Ekuitas Jiwasraya negatif hingga Rp 37,6 triliun per Juli 2020. Koordinator Masyarakat Anti Korupsi Indonesia (MAKI) Boyamin Saiman menilai, praktik manipulasi laporan keuangan atau window dressing 2008-2017 merupakan salah satu faktornya.
Kondisi keuangan Jiwasraya yang minus saat ini juga disebabkan adanya produk-produk asuransi dengan bunga pasti yang tinggi. Salah satunya, produk JS Saving Plan yang memiliki bunga pasti mulai dari 7% hingga 10% net per tahun.
"Sudah menjadi fakta, Jiwasraya sudah megap-megap sejak 2017. Saat itu juga sudah banyak nasabah yang mencium JS Saving Plan masuk dalam kategori ponzi," katanya lewat siaran pers, Rabu (30/9).
Skema Ponzi adalah modus investasi palsu yang membayarkan keuntungan kepada investor dari uang mereka sendiri atau uang yang dibayarkan oleh investor berikutnya.

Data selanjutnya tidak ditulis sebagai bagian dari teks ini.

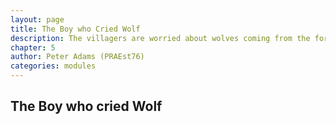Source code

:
 ```yaml
---
layout: page
title: The Boy who Cried Wolf
description: The villagers are worried about wolves coming from the forest border near the north field. Urnst says it's nothing to worry about...
chapter: 5
author: Peter Adams (PRAEst76)
categories: modules
---
```

## The Boy who cried Wolf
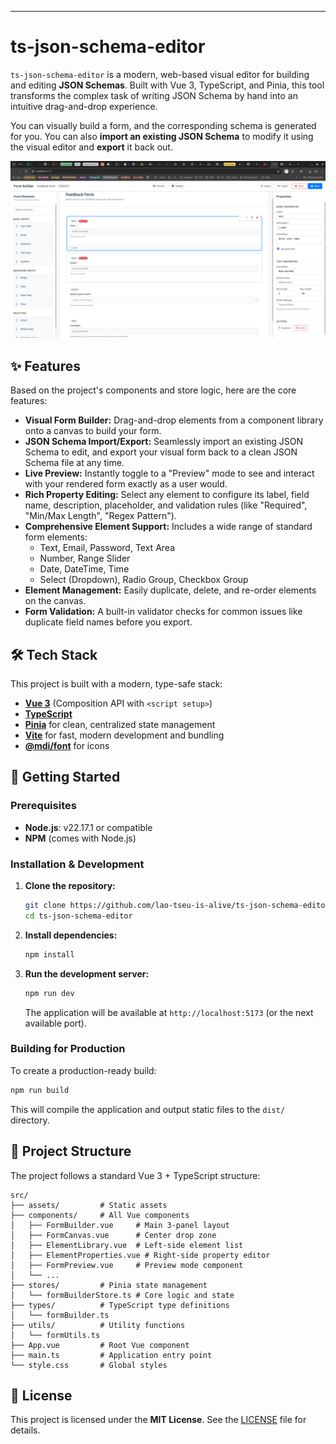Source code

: 
-----

# ts-json-schema-editor

[](https://opensource.org/licenses/MIT)

`ts-json-schema-editor` is a modern, web-based visual editor for building and editing **JSON Schemas**. Built with Vue 3, TypeScript, and Pinia, this tool transforms the complex task of writing JSON Schema by hand into an intuitive drag-and-drop experience.

You can visually build a form, and the corresponding schema is generated for you. You can also **import an existing JSON Schema** to modify it using the visual editor and **export** it back out.


![Main User Interface](https://raw.githubusercontent.com/lao-tseu-is-alive/ts-json-schema-editor/refs/heads/main/images/mainUI.png)

## ✨ Features

Based on the project's components and store logic, here are the core features:

* **Visual Form Builder:** Drag-and-drop elements from a component library onto a canvas to build your form.
* **JSON Schema Import/Export:** Seamlessly import an existing JSON Schema to edit, and export your visual form back to a clean JSON Schema file at any time.
* **Live Preview:** Instantly toggle to a "Preview" mode to see and interact with your rendered form exactly as a user would.
* **Rich Property Editing:** Select any element to configure its label, field name, description, placeholder, and validation rules (like "Required", "Min/Max Length", "Regex Pattern").
* **Comprehensive Element Support:** Includes a wide range of standard form elements:
    * Text, Email, Password, Text Area
    * Number, Range Slider
    * Date, DateTime, Time
    * Select (Dropdown), Radio Group, Checkbox Group
* **Element Management:** Easily duplicate, delete, and re-order elements on the canvas.
* **Form Validation:** A built-in validator checks for common issues like duplicate field names before you export.

## 🛠️ Tech Stack

This project is built with a modern, type-safe stack:

* **[Vue 3](https://vuejs.org/)** (Composition API with `<script setup>`)
* **[TypeScript](https://www.typescriptlang.org/)**
* **[Pinia](https://pinia.vuejs.org/)** for clean, centralized state management
* **[Vite](https://vitejs.dev/)** for fast, modern development and bundling
* **[@mdi/font](https://materialdesignicons.com/)** for icons

## 🚀 Getting Started

### Prerequisites

* **Node.js**: v22.17.1 or compatible
* **NPM** (comes with Node.js)

### Installation & Development

1.  **Clone the repository:**

    ```sh
    git clone https://github.com/lao-tseu-is-alive/ts-json-schema-editor.git
    cd ts-json-schema-editor
    ```

2.  **Install dependencies:**

    ```sh
    npm install
    ```

3.  **Run the development server:**

    ```sh
    npm run dev
    ```

    The application will be available at `http://localhost:5173` (or the next available port).

### Building for Production

To create a production-ready build:

```sh
npm run build
```

This will compile the application and output static files to the `dist/` directory.

## 📂 Project Structure

The project follows a standard Vue 3 + TypeScript structure:

```
src/
├── assets/         # Static assets
├── components/     # All Vue components
│   ├── FormBuilder.vue     # Main 3-panel layout
│   ├── FormCanvas.vue      # Center drop zone
│   ├── ElementLibrary.vue  # Left-side element list
│   ├── ElementProperties.vue # Right-side property editor
│   ├── FormPreview.vue     # Preview mode component
│   └── ...
├── stores/         # Pinia state management
│   └── formBuilderStore.ts # Core logic and state
├── types/          # TypeScript type definitions
│   └── formBuilder.ts 
├── utils/          # Utility functions
│   └── formUtils.ts   
├── App.vue         # Root Vue component
├── main.ts         # Application entry point
└── style.css       # Global styles
```

## 📄 License

This project is licensed under the **MIT License**. See the [LICENSE](LICENSE) file for details.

Ini bukan dari keuntungan yang diperoleh oleh individu atau organisasi yang menjalankan usaha.
Menurut Boyamin, manajemen Jiwasraya yang menjadi terdakwa kasus korupsi, menempatkan portofolio investasi Jiwasraya pada saham-saham berkualitas rendah. Investasi itu, baik secara langsung atau dibungkus dengan reksadana perusahaan milik terdakwa lainnya yakni Benny Tjokrosaputro dan Heru Hidayat.
Sementara aset likuid yang selama ini dimiliki Jiwasraya, telah habis karena tren pencairan klaim JS Saving Plan telah menunjukkan peningkatan yang signifikan sejak awal 2017. Akibatnya, manajemen Jiwasraya sudah tidak memiliki aset yang likuid untuk menutup klaim yang besar saat nasabah ingin mencairkan dana investasinya.
Setelah tidak memiliki aset yang likuid itu lah yang menyebabkan Jiwasraya mengumumkan gagal bayar dalam surat bertanggal 15 Oktober 2018 kepada nasabah. Saat itu yang menjabat sebagai Direktur Utama asuransi milik pemerintah adalah Asmawi Syam.